Since November it has been testing rivers, streams and lakes rain or shine, bringing it in line with the government's 2020 National Policy Statement for Freshwater.
The results are revealing.
They showed on six wet days almost all of the council's 22 testing sites recorded E coli counts at or greater than 550 per 100ml - requiring warning signs to go up telling people to stay out of the water.
Victoria University of Wellington ecologist Dr Mike Joy said the results reinforced what he already knew.
"After rainfall events you get a lot of contamination of waterways and that is a danger time and the regional council, by avoiding those times, was covering up the reality because people do use waterways and do take food from waterways regardless of rainfall."
Dr Joy said the regional council had been forced into making the change which they had resisted making until now.
"I mean it is great to see a bit more honesty, but I suspect this is the National Policy Statement for Freshwater forcing them to do it rather than any willingness to do this.
"I think it's still very politicised in the region so the thing that we haven't had for two and half decades is some kind of national policy so regional councils can't just be doing their own thing."
In notable results so far this summer, warning signs were put up at the popular Waiwhakaiho River swimming hole at Merrilands Domain six times - once for a whopping E coli count of 17,330 per 100ml.
By comparison, during the entire 2019-2020 testing season not a single warning was issued at Merrilands.
Warning signs have also gone up twice at the Patea rivermouth twice since November.
Prior to this, no warnings had been issued at the rivermouth since testing began 25 years ago.
Read a summary of the results data here
Regional Council iwi representative Emily Bailey was trying to look on the bright side.
"Well I guess initially I was happy that they had tested no matter what the weather is, so that's the first time in years or ever.

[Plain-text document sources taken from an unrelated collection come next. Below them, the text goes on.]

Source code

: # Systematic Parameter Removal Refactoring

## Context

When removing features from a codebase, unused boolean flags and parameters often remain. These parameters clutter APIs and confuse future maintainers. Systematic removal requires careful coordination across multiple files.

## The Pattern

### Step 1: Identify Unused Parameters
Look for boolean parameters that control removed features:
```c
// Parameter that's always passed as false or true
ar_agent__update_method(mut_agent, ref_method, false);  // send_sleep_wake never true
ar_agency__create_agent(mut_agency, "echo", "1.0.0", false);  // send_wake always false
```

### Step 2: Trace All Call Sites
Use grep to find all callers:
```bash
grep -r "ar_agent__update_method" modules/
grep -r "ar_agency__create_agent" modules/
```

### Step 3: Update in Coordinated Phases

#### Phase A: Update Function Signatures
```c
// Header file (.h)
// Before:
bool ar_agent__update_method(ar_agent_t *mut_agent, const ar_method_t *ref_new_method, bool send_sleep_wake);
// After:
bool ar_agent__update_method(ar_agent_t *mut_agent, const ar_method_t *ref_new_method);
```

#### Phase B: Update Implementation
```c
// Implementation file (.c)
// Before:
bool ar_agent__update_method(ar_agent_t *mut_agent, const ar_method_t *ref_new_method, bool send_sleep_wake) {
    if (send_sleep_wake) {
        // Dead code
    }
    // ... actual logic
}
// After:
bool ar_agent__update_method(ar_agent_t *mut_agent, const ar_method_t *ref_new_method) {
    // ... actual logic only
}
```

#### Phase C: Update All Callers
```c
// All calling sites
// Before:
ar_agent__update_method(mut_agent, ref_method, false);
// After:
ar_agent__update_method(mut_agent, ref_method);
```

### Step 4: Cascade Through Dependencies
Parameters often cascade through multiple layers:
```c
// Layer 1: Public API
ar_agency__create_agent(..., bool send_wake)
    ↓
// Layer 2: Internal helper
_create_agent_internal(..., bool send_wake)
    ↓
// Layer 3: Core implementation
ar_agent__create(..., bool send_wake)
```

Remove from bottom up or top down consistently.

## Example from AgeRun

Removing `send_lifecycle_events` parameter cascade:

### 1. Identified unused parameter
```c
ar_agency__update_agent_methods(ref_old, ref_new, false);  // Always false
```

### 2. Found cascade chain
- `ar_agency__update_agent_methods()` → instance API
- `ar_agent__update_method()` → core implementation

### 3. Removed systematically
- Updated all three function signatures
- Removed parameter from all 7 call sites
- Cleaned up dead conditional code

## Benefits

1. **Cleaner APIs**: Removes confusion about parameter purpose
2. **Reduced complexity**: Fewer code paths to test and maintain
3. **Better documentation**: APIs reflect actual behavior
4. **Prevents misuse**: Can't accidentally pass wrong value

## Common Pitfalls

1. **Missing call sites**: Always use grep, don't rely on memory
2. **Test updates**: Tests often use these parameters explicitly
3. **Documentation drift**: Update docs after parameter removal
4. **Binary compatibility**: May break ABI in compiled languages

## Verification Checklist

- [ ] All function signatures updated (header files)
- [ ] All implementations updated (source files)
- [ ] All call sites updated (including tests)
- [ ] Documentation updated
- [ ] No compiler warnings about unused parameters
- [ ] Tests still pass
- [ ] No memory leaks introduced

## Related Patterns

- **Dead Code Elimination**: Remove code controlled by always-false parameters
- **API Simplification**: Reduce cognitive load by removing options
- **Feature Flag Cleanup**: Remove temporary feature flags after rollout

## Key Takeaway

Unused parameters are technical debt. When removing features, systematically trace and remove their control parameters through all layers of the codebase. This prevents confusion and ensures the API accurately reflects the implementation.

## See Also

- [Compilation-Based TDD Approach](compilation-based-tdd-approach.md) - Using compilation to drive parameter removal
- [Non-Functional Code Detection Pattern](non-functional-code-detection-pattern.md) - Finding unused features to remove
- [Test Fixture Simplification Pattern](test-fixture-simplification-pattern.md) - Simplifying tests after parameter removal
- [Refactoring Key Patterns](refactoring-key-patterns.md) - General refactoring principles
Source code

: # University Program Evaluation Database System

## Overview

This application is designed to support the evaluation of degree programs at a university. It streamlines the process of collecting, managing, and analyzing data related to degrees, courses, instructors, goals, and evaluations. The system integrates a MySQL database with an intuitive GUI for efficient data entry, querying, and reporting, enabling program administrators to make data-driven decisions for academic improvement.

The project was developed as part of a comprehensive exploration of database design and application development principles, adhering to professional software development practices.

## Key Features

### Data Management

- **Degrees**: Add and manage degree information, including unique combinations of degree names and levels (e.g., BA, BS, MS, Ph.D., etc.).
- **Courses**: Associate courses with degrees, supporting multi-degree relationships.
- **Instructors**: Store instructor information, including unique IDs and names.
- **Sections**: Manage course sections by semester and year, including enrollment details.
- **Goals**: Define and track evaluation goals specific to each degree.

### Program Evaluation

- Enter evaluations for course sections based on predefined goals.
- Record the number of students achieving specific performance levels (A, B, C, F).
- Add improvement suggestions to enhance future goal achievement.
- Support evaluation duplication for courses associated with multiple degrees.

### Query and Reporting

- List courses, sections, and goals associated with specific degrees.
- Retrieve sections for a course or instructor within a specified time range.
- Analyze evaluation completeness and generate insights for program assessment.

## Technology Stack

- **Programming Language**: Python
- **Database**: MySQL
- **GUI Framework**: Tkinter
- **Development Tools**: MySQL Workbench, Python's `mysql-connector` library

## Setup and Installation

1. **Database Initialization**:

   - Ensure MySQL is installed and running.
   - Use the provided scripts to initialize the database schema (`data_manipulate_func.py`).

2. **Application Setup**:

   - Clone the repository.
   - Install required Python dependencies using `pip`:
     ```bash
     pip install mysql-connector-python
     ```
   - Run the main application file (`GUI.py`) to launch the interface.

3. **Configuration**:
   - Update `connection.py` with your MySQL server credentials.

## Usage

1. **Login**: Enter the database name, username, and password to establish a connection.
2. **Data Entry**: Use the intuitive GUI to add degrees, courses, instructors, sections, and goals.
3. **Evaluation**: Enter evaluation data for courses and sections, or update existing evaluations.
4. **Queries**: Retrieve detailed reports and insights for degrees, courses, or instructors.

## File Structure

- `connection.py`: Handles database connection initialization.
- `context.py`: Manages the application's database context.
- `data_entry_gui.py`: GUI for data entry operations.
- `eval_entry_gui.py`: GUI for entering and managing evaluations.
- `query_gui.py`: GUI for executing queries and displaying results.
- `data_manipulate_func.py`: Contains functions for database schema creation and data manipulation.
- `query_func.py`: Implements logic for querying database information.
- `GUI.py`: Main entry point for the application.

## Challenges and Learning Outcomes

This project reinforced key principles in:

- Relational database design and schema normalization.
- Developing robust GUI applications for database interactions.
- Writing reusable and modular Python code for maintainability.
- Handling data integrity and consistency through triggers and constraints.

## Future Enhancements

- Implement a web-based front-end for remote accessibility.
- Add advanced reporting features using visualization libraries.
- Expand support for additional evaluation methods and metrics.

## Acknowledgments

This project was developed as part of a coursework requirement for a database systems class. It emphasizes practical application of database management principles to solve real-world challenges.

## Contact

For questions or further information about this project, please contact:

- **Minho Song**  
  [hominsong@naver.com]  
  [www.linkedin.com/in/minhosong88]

"But yeah, really shocking to see actually the terrible results often up into the 20,000s or tens of thousands of E coli colonies per 100ml."
Bailey said it will be interesting to see if the phasing out of farm effluent discharges to water will make a difference to next summer's results.
"We've got 12 more months of that happening and then it will be over, so we'll be able to see if the data from this summer and next summer is the same or if it's actually made a difference.
"And I'm hoping it's made a difference, but whether it makes enough difference when it rains is the big question."
Results expected - council environmental director
Taranaki Regional Council director of environment quality Abby Matthews said the poor results were a natural consequence of sampling during wet weather and were expected.
Matthews said the results since November were not comparable to those from years gone by because the council had not tested during wet weather.
"The key thing to remember is that although the monitoring is likely to reveal more exceedances of contamination guidelines this summer, it won't necessarily mean overall water quality is getting worse."
She said the public health advice remained to stay out of water for three days after a rain event.